"""

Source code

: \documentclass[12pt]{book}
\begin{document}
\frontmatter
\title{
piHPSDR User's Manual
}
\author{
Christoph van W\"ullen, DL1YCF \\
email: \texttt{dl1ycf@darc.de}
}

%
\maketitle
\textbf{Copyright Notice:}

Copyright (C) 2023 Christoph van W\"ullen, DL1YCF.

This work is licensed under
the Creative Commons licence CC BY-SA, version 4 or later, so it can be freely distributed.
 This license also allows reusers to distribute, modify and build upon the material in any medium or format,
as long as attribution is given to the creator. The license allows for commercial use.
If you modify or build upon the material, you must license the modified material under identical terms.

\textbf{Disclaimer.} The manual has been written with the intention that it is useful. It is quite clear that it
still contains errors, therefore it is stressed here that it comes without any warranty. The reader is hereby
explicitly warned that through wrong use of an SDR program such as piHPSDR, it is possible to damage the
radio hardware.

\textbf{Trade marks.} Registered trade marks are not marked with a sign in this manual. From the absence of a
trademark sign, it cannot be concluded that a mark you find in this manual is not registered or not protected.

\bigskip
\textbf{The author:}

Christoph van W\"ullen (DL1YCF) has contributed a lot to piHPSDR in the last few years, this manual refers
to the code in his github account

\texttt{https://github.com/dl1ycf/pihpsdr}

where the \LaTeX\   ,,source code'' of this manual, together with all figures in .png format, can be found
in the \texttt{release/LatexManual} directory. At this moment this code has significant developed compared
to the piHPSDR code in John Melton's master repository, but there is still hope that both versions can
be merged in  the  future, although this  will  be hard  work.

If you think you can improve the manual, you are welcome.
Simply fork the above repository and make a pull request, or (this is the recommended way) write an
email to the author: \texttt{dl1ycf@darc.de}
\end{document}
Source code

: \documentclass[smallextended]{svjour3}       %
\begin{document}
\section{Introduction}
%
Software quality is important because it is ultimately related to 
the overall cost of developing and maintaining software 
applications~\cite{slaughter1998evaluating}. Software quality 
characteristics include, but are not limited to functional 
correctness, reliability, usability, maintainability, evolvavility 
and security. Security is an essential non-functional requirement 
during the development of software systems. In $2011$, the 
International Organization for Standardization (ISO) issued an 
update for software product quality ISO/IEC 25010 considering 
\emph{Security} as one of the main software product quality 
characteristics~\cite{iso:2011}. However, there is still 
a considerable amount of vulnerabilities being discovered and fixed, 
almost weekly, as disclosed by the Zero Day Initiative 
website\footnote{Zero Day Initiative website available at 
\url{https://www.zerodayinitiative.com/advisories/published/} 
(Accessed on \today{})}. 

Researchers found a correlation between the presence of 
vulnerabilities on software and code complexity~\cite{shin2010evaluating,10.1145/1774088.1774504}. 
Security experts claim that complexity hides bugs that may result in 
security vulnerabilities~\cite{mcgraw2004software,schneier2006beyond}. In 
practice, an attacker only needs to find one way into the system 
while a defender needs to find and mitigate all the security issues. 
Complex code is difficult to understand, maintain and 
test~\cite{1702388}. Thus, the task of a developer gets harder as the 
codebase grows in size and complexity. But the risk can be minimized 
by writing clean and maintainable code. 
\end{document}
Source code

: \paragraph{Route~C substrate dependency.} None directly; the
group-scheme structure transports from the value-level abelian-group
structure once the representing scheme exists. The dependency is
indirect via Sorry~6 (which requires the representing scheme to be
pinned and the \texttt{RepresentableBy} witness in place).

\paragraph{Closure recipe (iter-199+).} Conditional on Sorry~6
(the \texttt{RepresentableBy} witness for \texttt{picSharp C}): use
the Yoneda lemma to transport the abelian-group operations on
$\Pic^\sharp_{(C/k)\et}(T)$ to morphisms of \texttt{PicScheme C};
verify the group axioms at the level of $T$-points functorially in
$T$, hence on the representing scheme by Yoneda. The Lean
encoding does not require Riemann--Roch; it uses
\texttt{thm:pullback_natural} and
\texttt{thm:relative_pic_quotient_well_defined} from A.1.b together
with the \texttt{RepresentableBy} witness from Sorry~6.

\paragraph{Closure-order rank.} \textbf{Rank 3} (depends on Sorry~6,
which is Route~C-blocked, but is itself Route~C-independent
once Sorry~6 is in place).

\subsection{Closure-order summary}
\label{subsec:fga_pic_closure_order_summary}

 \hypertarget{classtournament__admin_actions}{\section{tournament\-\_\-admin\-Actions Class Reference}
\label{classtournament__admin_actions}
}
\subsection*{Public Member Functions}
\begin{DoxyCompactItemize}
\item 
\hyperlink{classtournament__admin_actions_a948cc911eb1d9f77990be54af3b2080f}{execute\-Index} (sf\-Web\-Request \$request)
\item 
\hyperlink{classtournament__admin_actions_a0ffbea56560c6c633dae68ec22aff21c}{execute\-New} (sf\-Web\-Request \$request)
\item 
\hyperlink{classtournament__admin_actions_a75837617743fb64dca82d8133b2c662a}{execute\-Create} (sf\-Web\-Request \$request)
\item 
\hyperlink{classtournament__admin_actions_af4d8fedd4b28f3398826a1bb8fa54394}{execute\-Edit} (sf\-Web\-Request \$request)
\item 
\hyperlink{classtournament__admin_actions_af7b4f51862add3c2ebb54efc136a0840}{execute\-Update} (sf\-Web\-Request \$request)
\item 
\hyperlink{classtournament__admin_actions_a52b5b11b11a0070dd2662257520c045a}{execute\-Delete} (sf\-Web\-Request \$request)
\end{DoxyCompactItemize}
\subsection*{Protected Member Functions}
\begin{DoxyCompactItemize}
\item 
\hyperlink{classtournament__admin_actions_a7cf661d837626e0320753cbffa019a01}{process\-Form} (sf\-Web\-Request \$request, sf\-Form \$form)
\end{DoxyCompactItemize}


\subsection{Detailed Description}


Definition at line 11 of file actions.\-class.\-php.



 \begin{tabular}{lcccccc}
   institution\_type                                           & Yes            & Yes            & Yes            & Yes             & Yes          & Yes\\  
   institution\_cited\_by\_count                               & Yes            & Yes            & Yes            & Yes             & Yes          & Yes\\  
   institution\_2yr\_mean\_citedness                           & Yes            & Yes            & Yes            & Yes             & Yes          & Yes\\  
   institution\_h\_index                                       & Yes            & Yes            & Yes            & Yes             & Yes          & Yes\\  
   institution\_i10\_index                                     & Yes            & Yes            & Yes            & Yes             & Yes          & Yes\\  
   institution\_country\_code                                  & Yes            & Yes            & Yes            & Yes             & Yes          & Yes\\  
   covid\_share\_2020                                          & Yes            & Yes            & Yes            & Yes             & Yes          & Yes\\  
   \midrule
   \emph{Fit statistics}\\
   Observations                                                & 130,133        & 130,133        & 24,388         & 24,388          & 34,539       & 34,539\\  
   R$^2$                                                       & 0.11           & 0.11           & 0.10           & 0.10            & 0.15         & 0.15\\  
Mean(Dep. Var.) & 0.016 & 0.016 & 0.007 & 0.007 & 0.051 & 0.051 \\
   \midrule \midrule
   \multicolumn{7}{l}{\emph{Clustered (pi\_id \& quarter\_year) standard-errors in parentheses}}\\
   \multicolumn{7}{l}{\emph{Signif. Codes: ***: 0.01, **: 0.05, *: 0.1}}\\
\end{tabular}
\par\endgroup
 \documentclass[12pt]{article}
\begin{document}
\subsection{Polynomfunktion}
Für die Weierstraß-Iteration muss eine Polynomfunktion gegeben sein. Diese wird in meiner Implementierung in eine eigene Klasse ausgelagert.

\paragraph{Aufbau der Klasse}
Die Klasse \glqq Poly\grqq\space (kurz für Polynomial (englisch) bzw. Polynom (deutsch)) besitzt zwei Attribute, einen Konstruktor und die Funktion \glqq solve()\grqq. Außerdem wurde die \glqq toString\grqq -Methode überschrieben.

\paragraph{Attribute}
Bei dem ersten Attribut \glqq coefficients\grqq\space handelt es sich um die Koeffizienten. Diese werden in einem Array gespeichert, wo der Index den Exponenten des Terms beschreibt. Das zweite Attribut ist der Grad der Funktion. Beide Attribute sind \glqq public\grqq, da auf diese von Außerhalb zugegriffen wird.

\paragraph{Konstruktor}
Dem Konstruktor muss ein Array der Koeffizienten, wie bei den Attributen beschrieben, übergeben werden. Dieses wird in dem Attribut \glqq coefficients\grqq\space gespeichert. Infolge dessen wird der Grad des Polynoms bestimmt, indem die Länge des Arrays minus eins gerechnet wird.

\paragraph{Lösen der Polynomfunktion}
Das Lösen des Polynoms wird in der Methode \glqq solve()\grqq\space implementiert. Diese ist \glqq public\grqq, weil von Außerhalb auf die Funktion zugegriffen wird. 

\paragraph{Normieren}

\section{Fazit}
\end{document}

"""

- Work to be completed
Word for word, repeat the data from its first line through the line with "the Creative Commons", including both of those lines and no others.

- Exercise output
Source code

: \documentclass[12pt]{book}
\begin{document}
\frontmatter
\title{
piHPSDR User's Manual
}
\author{
Christoph van W\"ullen, DL1YCF \\
email: \texttt{dl1ycf@darc.de}
}

%
\maketitle
\textbf{Copyright Notice:}

Copyright (C) 2023 Christoph van W\"ullen, DL1YCF.

This work is licensed under
the Creative Commons licence CC BY-SA, version 4 or later, so it can be freely distributed.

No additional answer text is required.